Pocos espectáculos de calle pueden contemplarse con tanto agrado como esa reconfortante visión que aglutina a miles de personas delante de los stands abarrotados de volúmenes de toda índole y condición, desde los cuentos infantiles hasta las sesudas obras de Saramago. Tal gentío colmaba el centro de Zaragoza que las autoridades, encabezadas por la consejera de Cultura, Eva Almunia, y el alcalde de la ciudad, Juan Alberto Belloch, ambos, por cierto, buenos lectores, lo tuvieron difícil a la hora de aproximarse a los puestos.
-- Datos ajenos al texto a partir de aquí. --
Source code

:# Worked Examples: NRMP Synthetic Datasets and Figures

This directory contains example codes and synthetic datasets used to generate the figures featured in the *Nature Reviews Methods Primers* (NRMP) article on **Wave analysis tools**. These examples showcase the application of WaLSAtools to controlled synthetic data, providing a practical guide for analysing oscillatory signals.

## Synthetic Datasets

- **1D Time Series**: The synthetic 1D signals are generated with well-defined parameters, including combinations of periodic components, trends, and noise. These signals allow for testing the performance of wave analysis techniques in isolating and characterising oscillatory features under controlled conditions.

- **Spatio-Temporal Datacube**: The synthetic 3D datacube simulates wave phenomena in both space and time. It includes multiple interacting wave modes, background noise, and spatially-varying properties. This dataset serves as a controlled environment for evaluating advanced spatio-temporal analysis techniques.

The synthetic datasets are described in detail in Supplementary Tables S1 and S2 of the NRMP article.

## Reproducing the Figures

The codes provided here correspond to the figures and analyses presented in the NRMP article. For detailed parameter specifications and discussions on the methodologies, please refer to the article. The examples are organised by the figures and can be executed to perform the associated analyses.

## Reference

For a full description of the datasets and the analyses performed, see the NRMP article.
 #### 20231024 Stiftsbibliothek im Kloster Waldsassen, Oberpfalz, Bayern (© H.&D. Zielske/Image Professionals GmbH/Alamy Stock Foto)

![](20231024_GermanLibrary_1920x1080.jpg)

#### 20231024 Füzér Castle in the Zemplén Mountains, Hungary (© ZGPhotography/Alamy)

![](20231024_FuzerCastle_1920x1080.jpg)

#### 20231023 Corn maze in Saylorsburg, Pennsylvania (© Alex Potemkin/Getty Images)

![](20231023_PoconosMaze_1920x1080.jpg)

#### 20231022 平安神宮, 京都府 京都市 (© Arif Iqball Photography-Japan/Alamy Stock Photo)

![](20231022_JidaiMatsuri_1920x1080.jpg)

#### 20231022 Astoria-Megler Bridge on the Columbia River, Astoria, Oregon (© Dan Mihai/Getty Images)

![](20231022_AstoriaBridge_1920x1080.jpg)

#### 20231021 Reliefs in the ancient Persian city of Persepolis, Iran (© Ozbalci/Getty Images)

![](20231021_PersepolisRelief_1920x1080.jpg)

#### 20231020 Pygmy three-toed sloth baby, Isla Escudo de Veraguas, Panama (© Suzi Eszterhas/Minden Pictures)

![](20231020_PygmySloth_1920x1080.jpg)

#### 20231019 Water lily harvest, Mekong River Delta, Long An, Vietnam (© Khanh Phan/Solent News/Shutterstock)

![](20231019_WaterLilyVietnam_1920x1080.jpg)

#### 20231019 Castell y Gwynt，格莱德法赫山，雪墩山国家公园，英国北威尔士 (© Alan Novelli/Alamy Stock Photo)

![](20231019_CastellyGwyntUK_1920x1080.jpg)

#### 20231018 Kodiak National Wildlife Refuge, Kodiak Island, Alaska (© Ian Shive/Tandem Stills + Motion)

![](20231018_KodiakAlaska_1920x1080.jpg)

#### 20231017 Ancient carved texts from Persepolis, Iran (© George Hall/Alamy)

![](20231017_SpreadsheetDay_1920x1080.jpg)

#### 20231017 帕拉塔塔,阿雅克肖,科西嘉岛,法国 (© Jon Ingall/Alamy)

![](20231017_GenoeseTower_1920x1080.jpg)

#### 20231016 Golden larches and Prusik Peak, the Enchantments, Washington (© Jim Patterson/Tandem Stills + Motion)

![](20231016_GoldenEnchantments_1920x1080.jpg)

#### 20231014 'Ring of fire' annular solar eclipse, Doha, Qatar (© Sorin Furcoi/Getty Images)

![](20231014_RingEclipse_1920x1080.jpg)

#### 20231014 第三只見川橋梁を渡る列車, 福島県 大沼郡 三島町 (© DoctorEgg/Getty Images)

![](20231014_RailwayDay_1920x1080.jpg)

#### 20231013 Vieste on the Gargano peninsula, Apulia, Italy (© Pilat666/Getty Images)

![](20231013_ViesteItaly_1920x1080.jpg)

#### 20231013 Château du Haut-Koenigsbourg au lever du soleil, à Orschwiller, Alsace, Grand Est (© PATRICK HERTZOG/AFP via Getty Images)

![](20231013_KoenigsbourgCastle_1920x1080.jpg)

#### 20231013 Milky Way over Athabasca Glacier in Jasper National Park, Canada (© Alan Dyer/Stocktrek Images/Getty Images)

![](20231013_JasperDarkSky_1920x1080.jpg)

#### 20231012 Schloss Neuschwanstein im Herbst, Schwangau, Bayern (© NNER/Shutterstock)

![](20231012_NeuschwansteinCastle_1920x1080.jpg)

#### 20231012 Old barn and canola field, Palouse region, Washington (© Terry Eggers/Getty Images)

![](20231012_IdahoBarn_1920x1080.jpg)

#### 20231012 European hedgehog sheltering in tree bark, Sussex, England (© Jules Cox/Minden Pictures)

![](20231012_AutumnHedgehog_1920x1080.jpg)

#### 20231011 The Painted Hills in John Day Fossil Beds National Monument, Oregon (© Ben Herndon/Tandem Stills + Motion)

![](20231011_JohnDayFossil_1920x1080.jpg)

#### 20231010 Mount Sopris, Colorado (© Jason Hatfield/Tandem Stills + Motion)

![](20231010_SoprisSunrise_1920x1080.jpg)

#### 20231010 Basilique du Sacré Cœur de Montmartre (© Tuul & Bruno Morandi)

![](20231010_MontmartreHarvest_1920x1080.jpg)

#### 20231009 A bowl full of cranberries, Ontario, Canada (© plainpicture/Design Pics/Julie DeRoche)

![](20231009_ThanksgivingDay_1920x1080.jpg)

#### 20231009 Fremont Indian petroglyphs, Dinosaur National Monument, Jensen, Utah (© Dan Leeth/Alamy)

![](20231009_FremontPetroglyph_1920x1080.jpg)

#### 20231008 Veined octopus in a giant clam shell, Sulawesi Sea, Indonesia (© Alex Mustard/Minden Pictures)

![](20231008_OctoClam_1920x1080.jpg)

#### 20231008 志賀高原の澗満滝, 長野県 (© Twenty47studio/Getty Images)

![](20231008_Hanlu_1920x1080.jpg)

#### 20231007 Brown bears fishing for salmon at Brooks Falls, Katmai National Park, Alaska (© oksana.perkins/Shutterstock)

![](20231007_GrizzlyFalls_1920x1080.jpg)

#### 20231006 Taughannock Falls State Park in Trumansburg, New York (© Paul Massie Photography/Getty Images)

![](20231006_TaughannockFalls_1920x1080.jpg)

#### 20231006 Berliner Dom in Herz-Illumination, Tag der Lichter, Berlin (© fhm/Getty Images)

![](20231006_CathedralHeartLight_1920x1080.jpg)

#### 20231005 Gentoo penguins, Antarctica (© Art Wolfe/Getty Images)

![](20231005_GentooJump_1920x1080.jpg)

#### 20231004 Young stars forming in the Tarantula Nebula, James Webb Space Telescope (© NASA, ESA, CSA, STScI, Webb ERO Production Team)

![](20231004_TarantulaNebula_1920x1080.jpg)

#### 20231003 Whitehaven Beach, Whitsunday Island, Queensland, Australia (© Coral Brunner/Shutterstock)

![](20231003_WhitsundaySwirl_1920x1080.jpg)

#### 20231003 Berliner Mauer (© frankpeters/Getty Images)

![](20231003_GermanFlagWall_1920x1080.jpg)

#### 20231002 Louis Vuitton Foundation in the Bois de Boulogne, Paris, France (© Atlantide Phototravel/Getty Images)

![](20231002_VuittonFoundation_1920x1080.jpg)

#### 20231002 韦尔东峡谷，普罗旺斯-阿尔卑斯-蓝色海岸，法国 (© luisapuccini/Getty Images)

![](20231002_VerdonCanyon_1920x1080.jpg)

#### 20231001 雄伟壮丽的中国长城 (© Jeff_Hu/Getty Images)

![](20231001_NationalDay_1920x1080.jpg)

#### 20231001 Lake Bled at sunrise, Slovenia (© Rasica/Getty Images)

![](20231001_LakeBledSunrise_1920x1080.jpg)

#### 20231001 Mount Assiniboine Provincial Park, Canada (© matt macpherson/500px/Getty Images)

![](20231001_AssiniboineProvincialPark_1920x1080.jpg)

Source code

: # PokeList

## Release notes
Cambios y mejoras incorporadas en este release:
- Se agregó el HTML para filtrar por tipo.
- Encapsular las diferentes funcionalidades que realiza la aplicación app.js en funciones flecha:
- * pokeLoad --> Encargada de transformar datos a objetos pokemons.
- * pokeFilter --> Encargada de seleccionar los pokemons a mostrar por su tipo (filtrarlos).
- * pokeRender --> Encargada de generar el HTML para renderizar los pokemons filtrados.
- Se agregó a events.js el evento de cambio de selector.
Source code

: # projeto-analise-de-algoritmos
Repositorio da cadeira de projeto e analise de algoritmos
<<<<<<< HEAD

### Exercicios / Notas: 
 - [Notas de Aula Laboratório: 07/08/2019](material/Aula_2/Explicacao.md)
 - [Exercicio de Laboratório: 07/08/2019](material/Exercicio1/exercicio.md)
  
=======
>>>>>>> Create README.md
Los libreros, como punto de enlace entre el autor, la editorial y el público, se ven obligados a hacer un considerable esfuerzo para garantizar el éxito de este tipo de jornadas, pero debe compensarles con creces observar cómo una gran cantidad de personas que a lo largo del año raramente pisan una librería se acercan, contagiados por la pacífica fiesta de la letra impresa, a hojear títulos, a comprar novedades, a conseguir algún título que en su momento se propusieron adquirir, pero que, atareados por otras prioridades, lo dejaron para más adelante.

El esfuerzo de las librerías por difundir la lectura, su espíritu de invitación permanente a la actividad lectora, su capacidad de orientación y persuasión sobre los gustos y necesidades del público es una de las piezas fundamentales de cualquier política cultural. Con los libreros, los restantes gremios que aglutina este imprescindible sector -editores, distribuidores, autores, impresores, iluminadores, diseñadores, publicitarios y un largo etcétera- se están confabulando, de manera espontánea, para empujar en la misma dirección.

Todo el mundo ha comenzado a poner su granito de arena. Los profesores, seleccionando con habilidad los textos que deban resultar iniciáticos para los alumnos, y promocionando los ciclos de invitación a la lectura, con presencia en institutos y colegios de escritores acreditados, capaces de comunicarse con los adolescentes e invitarles a navegar en el océano de la literatura universal. Las instituciones públicas, generando actividades, ciclos, ayudas editoriales, becas, concursos diseñados para estimular la creatividad en los más jóvenes y consolidar el trabajo de los autores ya consagrados, pero que siguen necesitando nuevos alientos para no cejar en su producción. Los editores, apoyando a los escritores noveles y dando salida a aquellas obras de calidad que, por la razón que sea, tienen dificultades para ver la luz. En cuanto a los lectores...

Ellos y ellas son los destinatarios de todos estos desvelos, de la ingente masa de papel que se imprime cada año con la esperanza de merecer su atención. Su juicio, muy por encima del valor de la crítica, suele ser definitivo a la hora de encumbrar una obra. Su constancia, a la hora de persistir en su afición, es la piedra filosofal del sector.

El Día del Libro, en el fondo, es un homenaje a todos ellos.